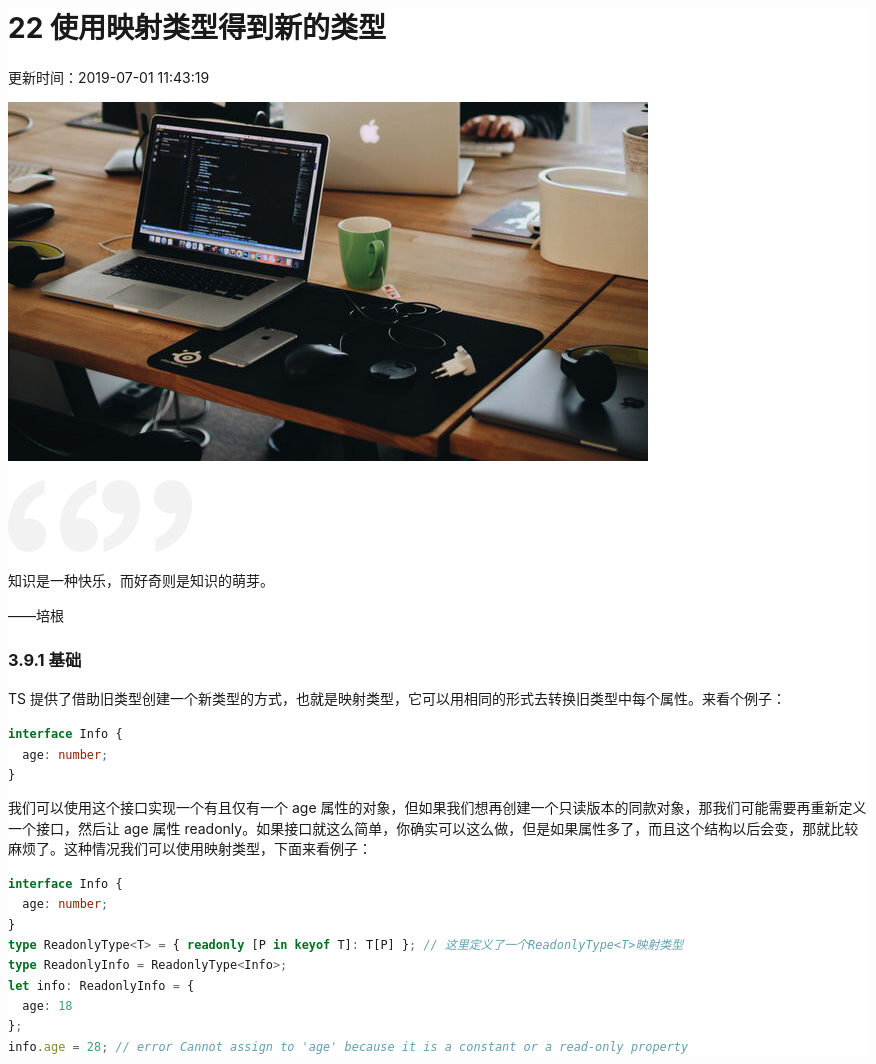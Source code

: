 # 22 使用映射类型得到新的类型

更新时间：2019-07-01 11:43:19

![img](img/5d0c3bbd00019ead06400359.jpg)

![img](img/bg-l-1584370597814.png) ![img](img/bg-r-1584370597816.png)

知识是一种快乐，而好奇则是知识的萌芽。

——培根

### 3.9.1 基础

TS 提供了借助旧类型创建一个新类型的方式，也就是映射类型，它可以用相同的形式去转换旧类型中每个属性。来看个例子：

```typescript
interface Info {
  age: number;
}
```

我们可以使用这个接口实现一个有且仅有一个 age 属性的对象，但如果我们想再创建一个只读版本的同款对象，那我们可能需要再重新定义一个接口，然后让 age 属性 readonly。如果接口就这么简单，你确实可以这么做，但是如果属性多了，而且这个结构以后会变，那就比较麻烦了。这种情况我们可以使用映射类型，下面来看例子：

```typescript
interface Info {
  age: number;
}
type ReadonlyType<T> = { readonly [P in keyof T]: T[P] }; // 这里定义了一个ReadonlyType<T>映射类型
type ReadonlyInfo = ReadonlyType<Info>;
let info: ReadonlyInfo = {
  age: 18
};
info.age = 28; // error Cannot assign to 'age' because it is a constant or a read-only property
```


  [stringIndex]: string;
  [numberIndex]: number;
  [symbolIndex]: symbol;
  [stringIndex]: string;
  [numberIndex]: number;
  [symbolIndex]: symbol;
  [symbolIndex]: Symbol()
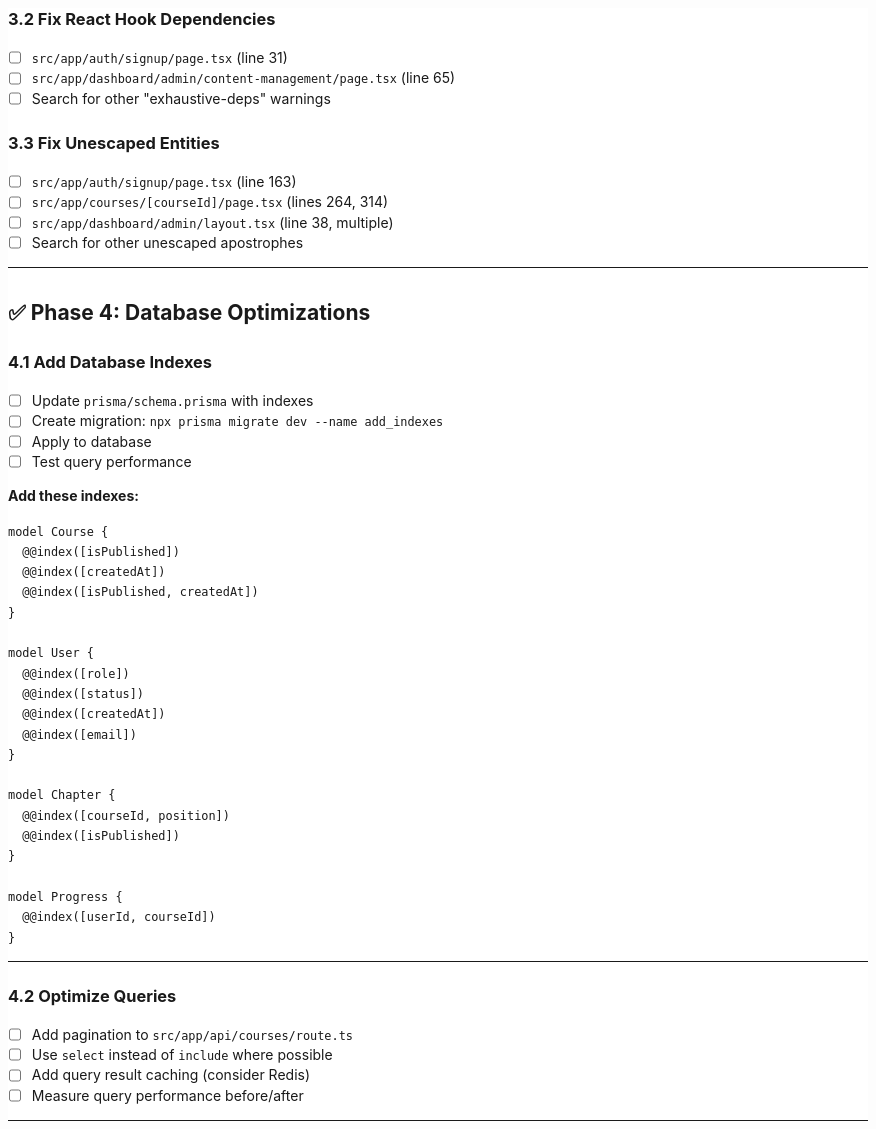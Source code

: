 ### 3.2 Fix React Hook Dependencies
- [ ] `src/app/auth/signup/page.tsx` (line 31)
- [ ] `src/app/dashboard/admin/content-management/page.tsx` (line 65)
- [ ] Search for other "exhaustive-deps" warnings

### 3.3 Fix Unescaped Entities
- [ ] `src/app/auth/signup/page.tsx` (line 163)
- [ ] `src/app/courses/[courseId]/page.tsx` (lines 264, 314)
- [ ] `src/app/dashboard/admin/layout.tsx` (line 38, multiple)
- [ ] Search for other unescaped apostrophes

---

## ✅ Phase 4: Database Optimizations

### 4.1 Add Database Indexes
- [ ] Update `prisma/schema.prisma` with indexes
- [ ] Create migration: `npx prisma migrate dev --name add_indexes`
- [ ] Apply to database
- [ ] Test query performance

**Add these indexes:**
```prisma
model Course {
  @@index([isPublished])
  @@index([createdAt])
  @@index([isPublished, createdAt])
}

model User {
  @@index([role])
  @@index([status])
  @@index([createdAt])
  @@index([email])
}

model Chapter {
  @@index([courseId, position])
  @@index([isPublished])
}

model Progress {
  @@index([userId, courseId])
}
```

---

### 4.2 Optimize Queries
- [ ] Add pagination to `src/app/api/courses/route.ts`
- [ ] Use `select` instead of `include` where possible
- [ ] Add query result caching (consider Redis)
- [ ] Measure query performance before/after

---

-=-=-

**EXERCISE:**
Reproduce every line above containing "courses".

**REPLY:**
- [ ] `src/app/courses/[courseId]/page.tsx` (lines 264, 314)
- [ ] Add pagination to `src/app/api/courses/route.ts`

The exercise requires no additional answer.